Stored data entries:
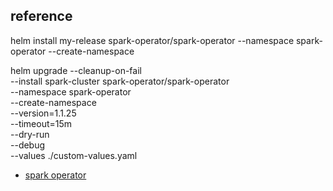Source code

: ## reference

helm install my-release spark-operator/spark-operator --namespace spark-operator --create-namespace

helm upgrade --cleanup-on-fail \
  --install spark-cluster spark-operator/spark-operator \
  --namespace spark-operator \
  --create-namespace \
  --version=1.1.25 \
  --timeout=15m \
  --dry-run \
  --debug \
  --values ./custom-values.yaml



- [spark operator](https://github.com/GoogleCloudPlatform/spark-on-k8s-operator)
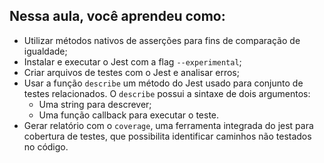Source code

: ## Nessa aula, você aprendeu como:

- Utilizar métodos nativos de asserções para fins de comparação de igualdade;
- Instalar e executar o Jest com a flag `--experimental`;
- Criar arquivos de testes com o Jest e analisar erros;
- Usar a função `describe` um método do Jest usado para conjunto de testes relacionados. O `describe` possui a sintaxe de dois argumentos:
    - Uma string para descrever;
    - Uma função callback para executar o teste.
- Gerar relatório com o `coverage`, uma ferramenta integrada do jest para cobertura de testes, que possibilita identificar caminhos não testados no código.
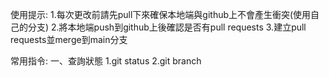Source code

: 使用提示:
1.每次更改前請先pull下來確保本地端與github上不會產生衝突(使用自己的分支)
2.將本地端push到github上後確認是否有pull requests
3.建立pull requests並merge到main分支

常用指令:
一、查詢狀態
1.git status
2.git branch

What to produce:
Find every line in the records that uses the string "executar", then copy it.

Exercise output:
- Instalar e executar o Jest com a flag `--experimental`;
    - Uma função callback para executar o teste.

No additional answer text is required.